# Task to complete:
Carry over every entry exactly as it appears in the records.

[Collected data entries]
——

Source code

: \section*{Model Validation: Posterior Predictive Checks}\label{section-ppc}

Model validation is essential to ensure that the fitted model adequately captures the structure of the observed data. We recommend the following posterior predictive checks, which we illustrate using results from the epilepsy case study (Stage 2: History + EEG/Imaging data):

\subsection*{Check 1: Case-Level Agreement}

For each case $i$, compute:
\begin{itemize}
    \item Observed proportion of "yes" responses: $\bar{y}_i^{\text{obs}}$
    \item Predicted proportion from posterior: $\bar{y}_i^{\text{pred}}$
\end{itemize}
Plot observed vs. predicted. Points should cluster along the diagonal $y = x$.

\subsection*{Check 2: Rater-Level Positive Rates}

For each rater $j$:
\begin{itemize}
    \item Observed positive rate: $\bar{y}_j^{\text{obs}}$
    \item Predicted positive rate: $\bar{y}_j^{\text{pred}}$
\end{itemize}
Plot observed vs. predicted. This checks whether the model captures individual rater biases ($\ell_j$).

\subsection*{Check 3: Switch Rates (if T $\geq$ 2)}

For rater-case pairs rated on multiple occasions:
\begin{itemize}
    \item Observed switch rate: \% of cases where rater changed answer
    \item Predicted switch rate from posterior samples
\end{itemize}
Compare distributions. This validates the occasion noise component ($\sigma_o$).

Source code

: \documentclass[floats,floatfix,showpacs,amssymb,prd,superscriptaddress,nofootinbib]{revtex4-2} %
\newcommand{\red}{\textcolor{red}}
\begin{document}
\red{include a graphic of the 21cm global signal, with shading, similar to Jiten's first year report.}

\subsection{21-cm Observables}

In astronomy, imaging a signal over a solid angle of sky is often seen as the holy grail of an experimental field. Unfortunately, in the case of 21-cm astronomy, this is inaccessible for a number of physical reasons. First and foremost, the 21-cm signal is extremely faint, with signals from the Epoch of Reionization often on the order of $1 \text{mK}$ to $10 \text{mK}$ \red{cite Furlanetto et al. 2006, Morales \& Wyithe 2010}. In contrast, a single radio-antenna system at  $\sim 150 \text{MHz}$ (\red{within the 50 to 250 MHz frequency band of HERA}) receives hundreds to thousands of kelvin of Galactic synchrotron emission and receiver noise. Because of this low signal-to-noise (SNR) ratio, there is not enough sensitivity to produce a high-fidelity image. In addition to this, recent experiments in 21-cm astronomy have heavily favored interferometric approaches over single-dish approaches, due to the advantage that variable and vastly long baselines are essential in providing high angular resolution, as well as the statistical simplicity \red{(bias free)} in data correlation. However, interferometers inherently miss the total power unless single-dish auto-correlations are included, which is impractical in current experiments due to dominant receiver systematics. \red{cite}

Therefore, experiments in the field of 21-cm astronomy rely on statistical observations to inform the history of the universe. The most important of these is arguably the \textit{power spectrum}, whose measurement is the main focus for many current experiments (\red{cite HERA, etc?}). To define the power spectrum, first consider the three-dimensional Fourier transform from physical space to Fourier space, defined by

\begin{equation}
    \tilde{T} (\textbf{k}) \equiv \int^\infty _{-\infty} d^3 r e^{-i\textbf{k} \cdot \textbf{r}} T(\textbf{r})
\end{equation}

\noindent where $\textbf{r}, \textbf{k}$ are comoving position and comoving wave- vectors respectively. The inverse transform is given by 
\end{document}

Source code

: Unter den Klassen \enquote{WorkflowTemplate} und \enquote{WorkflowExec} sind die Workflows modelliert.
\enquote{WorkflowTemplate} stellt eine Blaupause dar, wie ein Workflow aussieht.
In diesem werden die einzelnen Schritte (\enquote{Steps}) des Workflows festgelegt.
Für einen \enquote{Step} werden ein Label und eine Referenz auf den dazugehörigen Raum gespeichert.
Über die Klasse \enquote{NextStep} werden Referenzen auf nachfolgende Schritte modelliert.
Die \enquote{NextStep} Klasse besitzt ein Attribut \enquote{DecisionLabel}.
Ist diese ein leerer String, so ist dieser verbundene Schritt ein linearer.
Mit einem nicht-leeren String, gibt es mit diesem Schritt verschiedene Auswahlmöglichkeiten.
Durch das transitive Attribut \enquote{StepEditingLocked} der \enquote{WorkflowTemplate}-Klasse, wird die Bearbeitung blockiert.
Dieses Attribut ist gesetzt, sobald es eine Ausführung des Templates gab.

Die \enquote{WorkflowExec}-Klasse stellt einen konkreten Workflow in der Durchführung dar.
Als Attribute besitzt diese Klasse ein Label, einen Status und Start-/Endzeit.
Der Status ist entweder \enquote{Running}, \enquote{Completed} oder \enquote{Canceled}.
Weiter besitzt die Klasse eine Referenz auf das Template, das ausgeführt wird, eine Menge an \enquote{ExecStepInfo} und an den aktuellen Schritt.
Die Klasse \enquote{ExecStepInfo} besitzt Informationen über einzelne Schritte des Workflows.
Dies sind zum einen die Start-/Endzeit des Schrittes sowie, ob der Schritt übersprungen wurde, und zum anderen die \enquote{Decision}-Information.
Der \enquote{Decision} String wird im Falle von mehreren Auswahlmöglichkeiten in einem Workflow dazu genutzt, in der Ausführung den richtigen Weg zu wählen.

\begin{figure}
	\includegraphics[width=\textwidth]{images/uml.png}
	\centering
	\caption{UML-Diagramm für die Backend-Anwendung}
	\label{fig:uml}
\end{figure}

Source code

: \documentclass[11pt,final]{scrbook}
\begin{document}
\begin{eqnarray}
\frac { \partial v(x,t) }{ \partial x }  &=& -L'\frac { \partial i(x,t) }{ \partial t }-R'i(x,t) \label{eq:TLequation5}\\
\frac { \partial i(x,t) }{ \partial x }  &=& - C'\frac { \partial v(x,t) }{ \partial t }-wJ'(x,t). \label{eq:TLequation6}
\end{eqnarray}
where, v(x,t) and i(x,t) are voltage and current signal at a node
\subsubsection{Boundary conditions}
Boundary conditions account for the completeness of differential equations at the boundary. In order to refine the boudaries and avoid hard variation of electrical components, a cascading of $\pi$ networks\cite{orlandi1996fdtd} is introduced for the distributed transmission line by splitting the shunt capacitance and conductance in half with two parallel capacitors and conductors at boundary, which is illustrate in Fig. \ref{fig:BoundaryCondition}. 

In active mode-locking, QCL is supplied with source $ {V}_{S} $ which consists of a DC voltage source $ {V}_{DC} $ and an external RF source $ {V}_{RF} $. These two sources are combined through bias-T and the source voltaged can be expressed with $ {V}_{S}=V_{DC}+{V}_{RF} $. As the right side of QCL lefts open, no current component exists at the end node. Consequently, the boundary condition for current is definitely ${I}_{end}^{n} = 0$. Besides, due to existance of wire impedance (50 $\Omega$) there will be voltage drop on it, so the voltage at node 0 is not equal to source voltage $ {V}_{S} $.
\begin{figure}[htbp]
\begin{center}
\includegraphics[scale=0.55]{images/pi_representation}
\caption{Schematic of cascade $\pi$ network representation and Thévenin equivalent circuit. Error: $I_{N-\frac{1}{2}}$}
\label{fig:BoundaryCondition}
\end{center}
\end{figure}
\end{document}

——

# Response box:
Source code

: \section*{Model Validation: Posterior Predictive Checks}\label{section-ppc}

Model validation is essential to ensure that the fitted model adequately captures the structure of the observed data. We recommend the following posterior predictive checks, which we illustrate using results from the epilepsy case study (Stage 2: History + EEG/Imaging data):

\subsection*{Check 1: Case-Level Agreement}

For each case $i$, compute:
\begin{itemize}
    \item Observed proportion of "yes" responses: $\bar{y}_i^{\text{obs}}$
    \item Predicted proportion from posterior: $\bar{y}_i^{\text{pred}}$
\end{itemize}
Plot observed vs. predicted. Points should cluster along the diagonal $y = x$.

\subsection*{Check 2: Rater-Level Positive Rates}

For each rater $j$:
\begin{itemize}
    \item Observed positive rate: $\bar{y}_j^{\text{obs}}$
    \item Predicted positive rate: $\bar{y}_j^{\text{pred}}$
\end{itemize}
Plot observed vs. predicted. This checks whether the model captures individual rater biases ($\ell_j$).

\subsection*{Check 3: Switch Rates (if T $\geq$ 2)}

For rater-case pairs rated on multiple occasions:
\begin{itemize}
    \item Observed switch rate: \% of cases where rater changed answer
    \item Predicted switch rate from posterior samples
\end{itemize}
Compare distributions. This validates the occasion noise component ($\sigma_o$).

Source code

: \documentclass[floats,floatfix,showpacs,amssymb,prd,superscriptaddress,nofootinbib]{revtex4-2} %
\newcommand{\red}{\textcolor{red}}
\begin{document}
\red{include a graphic of the 21cm global signal, with shading, similar to Jiten's first year report.}

\subsection{21-cm Observables}

In astronomy, imaging a signal over a solid angle of sky is often seen as the holy grail of an experimental field. Unfortunately, in the case of 21-cm astronomy, this is inaccessible for a number of physical reasons. First and foremost, the 21-cm signal is extremely faint, with signals from the Epoch of Reionization often on the order of $1 \text{mK}$ to $10 \text{mK}$ \red{cite Furlanetto et al. 2006, Morales \& Wyithe 2010}. In contrast, a single radio-antenna system at  $\sim 150 \text{MHz}$ (\red{within the 50 to 250 MHz frequency band of HERA}) receives hundreds to thousands of kelvin of Galactic synchrotron emission and receiver noise. Because of this low signal-to-noise (SNR) ratio, there is not enough sensitivity to produce a high-fidelity image. In addition to this, recent experiments in 21-cm astronomy have heavily favored interferometric approaches over single-dish approaches, due to the advantage that variable and vastly long baselines are essential in providing high angular resolution, as well as the statistical simplicity \red{(bias free)} in data correlation. However, interferometers inherently miss the total power unless single-dish auto-correlations are included, which is impractical in current experiments due to dominant receiver systematics. \red{cite}

Therefore, experiments in the field of 21-cm astronomy rely on statistical observations to inform the history of the universe. The most important of these is arguably the \textit{power spectrum}, whose measurement is the main focus for many current experiments (\red{cite HERA, etc?}). To define the power spectrum, first consider the three-dimensional Fourier transform from physical space to Fourier space, defined by

\begin{equation}
    \tilde{T} (\textbf{k}) \equiv \int^\infty _{-\infty} d^3 r e^{-i\textbf{k} \cdot \textbf{r}} T(\textbf{r})
\end{equation}

\noindent where $\textbf{r}, \textbf{k}$ are comoving position and comoving wave- vectors respectively. The inverse transform is given by 
\end{document}

Source code

: Unter den Klassen \enquote{WorkflowTemplate} und \enquote{WorkflowExec} sind die Workflows modelliert.
\enquote{WorkflowTemplate} stellt eine Blaupause dar, wie ein Workflow aussieht.
In diesem werden die einzelnen Schritte (\enquote{Steps}) des Workflows festgelegt.
Für einen \enquote{Step} werden ein Label und eine Referenz auf den dazugehörigen Raum gespeichert.
Über die Klasse \enquote{NextStep} werden Referenzen auf nachfolgende Schritte modelliert.
Die \enquote{NextStep} Klasse besitzt ein Attribut \enquote{DecisionLabel}.
Ist diese ein leerer String, so ist dieser verbundene Schritt ein linearer.
Mit einem nicht-leeren String, gibt es mit diesem Schritt verschiedene Auswahlmöglichkeiten.
Durch das transitive Attribut \enquote{StepEditingLocked} der \enquote{WorkflowTemplate}-Klasse, wird die Bearbeitung blockiert.
Dieses Attribut ist gesetzt, sobald es eine Ausführung des Templates gab.

Die \enquote{WorkflowExec}-Klasse stellt einen konkreten Workflow in der Durchführung dar.
Als Attribute besitzt diese Klasse ein Label, einen Status und Start-/Endzeit.
Der Status ist entweder \enquote{Running}, \enquote{Completed} oder \enquote{Canceled}.
Weiter besitzt die Klasse eine Referenz auf das Template, das ausgeführt wird, eine Menge an \enquote{ExecStepInfo} und an den aktuellen Schritt.
Die Klasse \enquote{ExecStepInfo} besitzt Informationen über einzelne Schritte des Workflows.
Dies sind zum einen die Start-/Endzeit des Schrittes sowie, ob der Schritt übersprungen wurde, und zum anderen die \enquote{Decision}-Information.
Der \enquote{Decision} String wird im Falle von mehreren Auswahlmöglichkeiten in einem Workflow dazu genutzt, in der Ausführung den richtigen Weg zu wählen.

\begin{figure}
	\includegraphics[width=\textwidth]{images/uml.png}
	\centering
	\caption{UML-Diagramm für die Backend-Anwendung}
	\label{fig:uml}
\end{figure}

Source code

: \documentclass[11pt,final]{scrbook}
\begin{document}
\begin{eqnarray}
\frac { \partial v(x,t) }{ \partial x }  &=& -L'\frac { \partial i(x,t) }{ \partial t }-R'i(x,t) \label{eq:TLequation5}\\
\frac { \partial i(x,t) }{ \partial x }  &=& - C'\frac { \partial v(x,t) }{ \partial t }-wJ'(x,t). \label{eq:TLequation6}
\end{eqnarray}
where, v(x,t) and i(x,t) are voltage and current signal at a node
\subsubsection{Boundary conditions}
Boundary conditions account for the completeness of differential equations at the boundary. In order to refine the boudaries and avoid hard variation of electrical components, a cascading of $\pi$ networks\cite{orlandi1996fdtd} is introduced for the distributed transmission line by splitting the shunt capacitance and conductance in half with two parallel capacitors and conductors at boundary, which is illustrate in Fig. \ref{fig:BoundaryCondition}. 

In active mode-locking, QCL is supplied with source $ {V}_{S} $ which consists of a DC voltage source $ {V}_{DC} $ and an external RF source $ {V}_{RF} $. These two sources are combined through bias-T and the source voltaged can be expressed with $ {V}_{S}=V_{DC}+{V}_{RF} $. As the right side of QCL lefts open, no current component exists at the end node. Consequently, the boundary condition for current is definitely ${I}_{end}^{n} = 0$. Besides, due to existance of wire impedance (50 $\Omega$) there will be voltage drop on it, so the voltage at node 0 is not equal to source voltage $ {V}_{S} $.
\begin{figure}[htbp]
\begin{center}
\includegraphics[scale=0.55]{images/pi_representation}
\caption{Schematic of cascade $\pi$ network representation and Thévenin equivalent circuit. Error: $I_{N-\frac{1}{2}}$}
\label{fig:BoundaryCondition}
\end{center}
\end{figure}
\end{document}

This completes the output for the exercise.